Wanchai Ferry Chinese Frozen TV Dinners – Salt and Sugar Outdo Each Other

General Mills published a press release last week heralding a new line of Frozen TV Dinners, branded Wanchai Ferry. The lineup includes 5 flavors: spicy garlic chicken, orange chicken, sweet & spicy shrimp, sweet & sour chicken, and shrimp lo mein. Just for fun, we took a look inside the label of the spicy garlic chicken.

What you need to know:

General Mills, best know for its Cheerios cereal brand, is actually a huge food conglomerate boasting many familiar brands such as Häagen-Dazs, Nature Valley, Betty Crocker, Pillsbury, Green Giant, Old El Paso, Progresso, and even organic labels such as Cascadian Farm. In an ever increasing effort to grow grow grow its business (it’s the American Way), its pushing another Frozen meal at us. Too bad.

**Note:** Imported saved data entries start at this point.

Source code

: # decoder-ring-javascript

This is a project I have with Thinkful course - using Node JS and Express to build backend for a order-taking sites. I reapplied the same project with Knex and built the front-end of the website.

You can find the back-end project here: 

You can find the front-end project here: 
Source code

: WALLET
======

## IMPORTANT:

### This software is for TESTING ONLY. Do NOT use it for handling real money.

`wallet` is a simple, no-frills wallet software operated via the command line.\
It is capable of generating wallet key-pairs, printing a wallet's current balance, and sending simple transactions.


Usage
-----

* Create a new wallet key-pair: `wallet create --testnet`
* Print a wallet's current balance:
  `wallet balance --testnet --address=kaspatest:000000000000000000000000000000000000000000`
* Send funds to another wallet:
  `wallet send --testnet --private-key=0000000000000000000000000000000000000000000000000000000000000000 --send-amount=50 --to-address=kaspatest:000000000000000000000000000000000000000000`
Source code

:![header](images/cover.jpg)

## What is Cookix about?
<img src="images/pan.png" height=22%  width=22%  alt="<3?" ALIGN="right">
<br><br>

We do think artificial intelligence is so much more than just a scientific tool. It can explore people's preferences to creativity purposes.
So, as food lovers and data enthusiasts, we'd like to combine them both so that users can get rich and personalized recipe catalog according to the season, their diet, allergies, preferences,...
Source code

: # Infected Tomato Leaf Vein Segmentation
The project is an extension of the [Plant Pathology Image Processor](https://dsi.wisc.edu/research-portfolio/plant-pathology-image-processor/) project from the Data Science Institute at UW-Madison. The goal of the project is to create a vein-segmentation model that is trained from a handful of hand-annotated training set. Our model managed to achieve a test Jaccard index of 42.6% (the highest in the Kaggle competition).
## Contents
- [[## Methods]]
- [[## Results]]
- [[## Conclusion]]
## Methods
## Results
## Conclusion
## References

Here is the (long) ingredient list from the company website:

Cooked jasmine rice (rice, water), cooked battered chicken meat (chicken breast with rib meat, water, enriched bleached what flour [wheat flour, niacin, reduced iron, thiamine mononitrate, riboflavin, folic acid], contains 2% or less of modified food starch, wheat flour, salt, corn starch, yellow corn flour, sodium phosphates, carrageenan, nonfat dry milk, leavening [sodium bicarbonate, sodium aluminum phosphate, monocalcium phosphate], dextrose, wheat gluten, leavening [sodium bicarbonate, sodium aluminum phosphate], extractives of paprika, malted barley flour, xanthan gum), sugar, broccoli, water chestnuts, red bell peppers, carrots, soy sauce (water, wheat, soybeans, salt, sodium benzoate [preservative]), water, rice vinegar, modified corn starch, chili pepper, dried roasted garlic, high fructose corn syrup, white wine, garlic, oyster flavored sauce (oyster extractives, sugar, water, salt, modified corn starch, caramel color, sodium benzoate [preservative]), sesame oil, spice, maltodextrin, salt, autolyzed yeast extract, natural flavor, gum Arabic, citric acid.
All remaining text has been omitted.